STUDY MATERIAL –

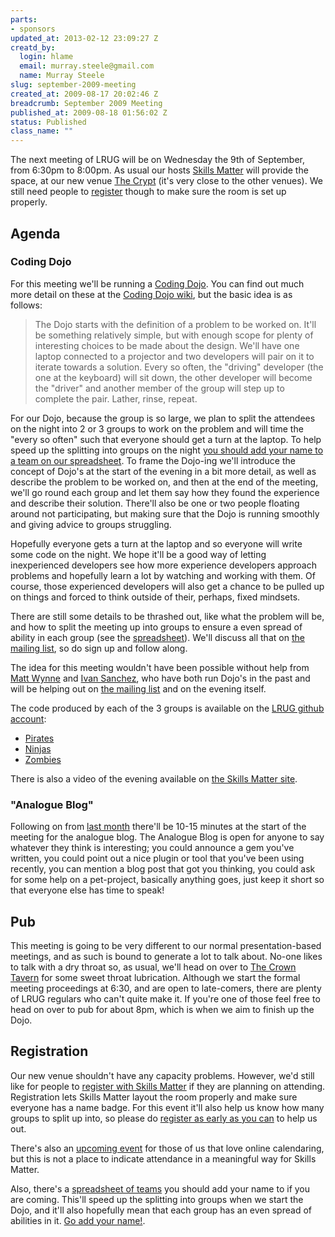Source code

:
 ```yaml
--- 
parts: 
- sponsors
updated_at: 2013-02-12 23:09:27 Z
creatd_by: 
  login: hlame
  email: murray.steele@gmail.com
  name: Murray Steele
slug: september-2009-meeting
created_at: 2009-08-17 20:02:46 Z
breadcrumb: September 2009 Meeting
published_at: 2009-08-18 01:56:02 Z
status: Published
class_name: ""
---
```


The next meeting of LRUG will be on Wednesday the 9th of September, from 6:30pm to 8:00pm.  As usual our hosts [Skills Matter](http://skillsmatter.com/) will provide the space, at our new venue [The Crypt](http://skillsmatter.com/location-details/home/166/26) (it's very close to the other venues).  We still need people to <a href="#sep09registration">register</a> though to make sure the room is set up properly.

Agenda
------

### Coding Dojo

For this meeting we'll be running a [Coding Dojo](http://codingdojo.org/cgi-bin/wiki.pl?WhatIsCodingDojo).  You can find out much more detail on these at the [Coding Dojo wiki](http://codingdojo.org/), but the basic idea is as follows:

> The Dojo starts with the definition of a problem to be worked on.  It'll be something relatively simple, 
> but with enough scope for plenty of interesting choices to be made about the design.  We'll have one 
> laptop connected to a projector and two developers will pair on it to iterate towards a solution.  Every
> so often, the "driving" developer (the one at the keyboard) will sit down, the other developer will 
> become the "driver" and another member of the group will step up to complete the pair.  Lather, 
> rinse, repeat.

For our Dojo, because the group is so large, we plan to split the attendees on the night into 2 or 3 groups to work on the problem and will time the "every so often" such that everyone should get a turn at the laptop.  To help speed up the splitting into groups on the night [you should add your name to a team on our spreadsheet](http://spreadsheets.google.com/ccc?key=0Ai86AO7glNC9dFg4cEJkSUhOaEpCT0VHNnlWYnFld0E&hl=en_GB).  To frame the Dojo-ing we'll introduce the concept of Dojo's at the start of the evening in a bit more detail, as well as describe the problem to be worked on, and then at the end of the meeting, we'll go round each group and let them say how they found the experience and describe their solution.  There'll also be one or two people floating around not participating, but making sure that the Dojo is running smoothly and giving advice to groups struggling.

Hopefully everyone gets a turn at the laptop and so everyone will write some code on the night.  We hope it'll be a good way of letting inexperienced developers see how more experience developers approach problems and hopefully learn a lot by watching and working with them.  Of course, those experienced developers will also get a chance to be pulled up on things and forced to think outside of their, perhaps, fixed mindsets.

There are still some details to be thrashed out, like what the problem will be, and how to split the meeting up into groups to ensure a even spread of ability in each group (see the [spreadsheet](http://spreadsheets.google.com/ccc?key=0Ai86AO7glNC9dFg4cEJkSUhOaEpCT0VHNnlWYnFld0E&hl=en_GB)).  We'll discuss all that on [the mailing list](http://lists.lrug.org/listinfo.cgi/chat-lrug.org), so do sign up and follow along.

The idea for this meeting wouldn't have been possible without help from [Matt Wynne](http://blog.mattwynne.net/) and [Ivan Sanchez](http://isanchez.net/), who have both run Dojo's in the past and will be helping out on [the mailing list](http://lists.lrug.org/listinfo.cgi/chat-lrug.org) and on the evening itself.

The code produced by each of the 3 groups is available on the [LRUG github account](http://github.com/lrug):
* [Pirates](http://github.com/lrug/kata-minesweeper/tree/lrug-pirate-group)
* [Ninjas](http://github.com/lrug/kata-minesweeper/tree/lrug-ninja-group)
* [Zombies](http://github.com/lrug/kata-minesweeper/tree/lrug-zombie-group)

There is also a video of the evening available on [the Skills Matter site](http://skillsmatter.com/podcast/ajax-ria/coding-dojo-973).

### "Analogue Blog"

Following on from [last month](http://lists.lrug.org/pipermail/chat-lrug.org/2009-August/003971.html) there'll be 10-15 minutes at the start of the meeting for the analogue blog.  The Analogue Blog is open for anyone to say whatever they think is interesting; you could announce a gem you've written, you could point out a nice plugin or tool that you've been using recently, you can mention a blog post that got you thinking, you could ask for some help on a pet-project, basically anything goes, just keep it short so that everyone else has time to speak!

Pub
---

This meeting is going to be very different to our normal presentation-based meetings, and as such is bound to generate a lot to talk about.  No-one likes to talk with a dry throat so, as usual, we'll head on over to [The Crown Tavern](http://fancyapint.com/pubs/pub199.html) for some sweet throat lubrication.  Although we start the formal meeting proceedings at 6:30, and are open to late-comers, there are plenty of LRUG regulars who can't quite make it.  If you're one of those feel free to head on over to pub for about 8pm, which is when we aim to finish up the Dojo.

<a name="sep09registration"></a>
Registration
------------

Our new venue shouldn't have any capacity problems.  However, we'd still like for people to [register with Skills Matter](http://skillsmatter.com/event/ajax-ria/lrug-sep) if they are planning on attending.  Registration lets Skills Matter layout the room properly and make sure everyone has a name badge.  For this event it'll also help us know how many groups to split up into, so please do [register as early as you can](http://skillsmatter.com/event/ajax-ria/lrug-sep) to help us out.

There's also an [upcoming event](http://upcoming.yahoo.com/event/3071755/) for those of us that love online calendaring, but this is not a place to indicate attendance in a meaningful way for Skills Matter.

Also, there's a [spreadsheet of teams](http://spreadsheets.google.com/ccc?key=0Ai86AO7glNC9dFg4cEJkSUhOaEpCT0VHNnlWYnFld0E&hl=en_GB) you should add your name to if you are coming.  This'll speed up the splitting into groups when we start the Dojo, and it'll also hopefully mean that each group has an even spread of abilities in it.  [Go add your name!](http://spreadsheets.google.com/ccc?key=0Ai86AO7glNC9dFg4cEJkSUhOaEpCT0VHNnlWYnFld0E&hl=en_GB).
* * *
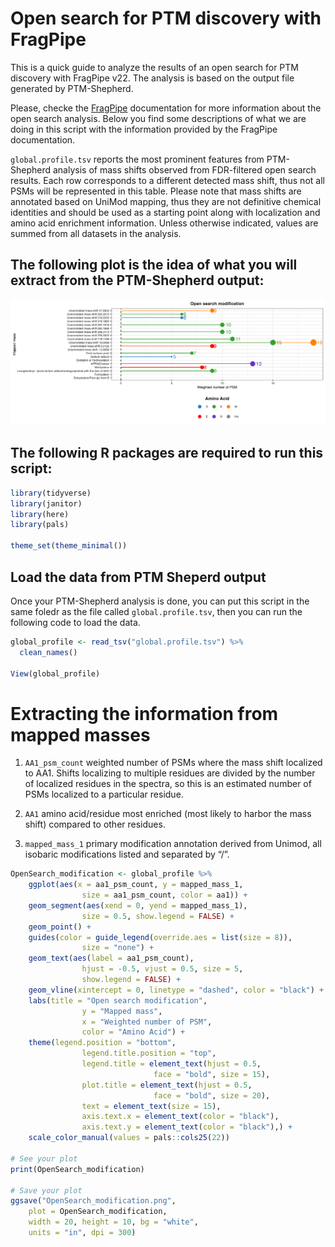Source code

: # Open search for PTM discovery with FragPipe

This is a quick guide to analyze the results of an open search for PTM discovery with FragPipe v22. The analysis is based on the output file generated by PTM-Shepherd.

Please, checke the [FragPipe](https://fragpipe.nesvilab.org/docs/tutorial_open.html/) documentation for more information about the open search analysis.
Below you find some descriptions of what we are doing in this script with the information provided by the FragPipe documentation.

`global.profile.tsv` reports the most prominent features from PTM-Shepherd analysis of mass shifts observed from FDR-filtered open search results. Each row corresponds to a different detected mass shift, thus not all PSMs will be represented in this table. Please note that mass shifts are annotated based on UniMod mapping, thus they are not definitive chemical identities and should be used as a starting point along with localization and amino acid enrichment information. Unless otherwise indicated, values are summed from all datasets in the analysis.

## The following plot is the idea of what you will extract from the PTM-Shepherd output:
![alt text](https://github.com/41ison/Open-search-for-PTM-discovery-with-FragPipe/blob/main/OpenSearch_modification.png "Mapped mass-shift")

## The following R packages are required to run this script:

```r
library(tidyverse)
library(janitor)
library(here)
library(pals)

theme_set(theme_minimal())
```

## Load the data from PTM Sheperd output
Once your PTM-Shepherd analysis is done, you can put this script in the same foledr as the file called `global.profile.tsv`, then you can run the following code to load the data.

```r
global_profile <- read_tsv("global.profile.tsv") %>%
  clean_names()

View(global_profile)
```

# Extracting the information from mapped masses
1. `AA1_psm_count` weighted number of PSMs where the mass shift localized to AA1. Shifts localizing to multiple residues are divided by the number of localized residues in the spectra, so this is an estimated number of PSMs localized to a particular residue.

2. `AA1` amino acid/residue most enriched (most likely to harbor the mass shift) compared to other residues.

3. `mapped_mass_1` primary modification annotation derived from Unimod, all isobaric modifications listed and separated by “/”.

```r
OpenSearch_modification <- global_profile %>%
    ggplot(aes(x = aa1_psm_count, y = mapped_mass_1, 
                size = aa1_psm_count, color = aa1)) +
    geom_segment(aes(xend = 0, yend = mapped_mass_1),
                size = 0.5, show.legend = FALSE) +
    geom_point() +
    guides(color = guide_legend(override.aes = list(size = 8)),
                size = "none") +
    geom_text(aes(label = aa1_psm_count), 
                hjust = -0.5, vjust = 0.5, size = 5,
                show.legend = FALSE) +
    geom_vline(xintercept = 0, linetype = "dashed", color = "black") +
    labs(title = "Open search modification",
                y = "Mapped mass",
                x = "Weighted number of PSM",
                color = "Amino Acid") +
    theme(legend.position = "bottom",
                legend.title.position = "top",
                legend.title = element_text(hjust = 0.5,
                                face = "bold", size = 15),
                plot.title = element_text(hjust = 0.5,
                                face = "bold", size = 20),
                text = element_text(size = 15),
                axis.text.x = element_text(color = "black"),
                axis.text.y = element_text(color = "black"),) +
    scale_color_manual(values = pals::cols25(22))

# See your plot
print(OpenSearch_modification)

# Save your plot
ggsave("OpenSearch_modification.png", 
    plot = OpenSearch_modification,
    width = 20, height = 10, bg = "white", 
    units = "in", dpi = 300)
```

EXERCISE DIRECTIONS –
Exactly how many lines of the material contain the word "those"? Write the number alone.

RESULT OF THE TASK –
3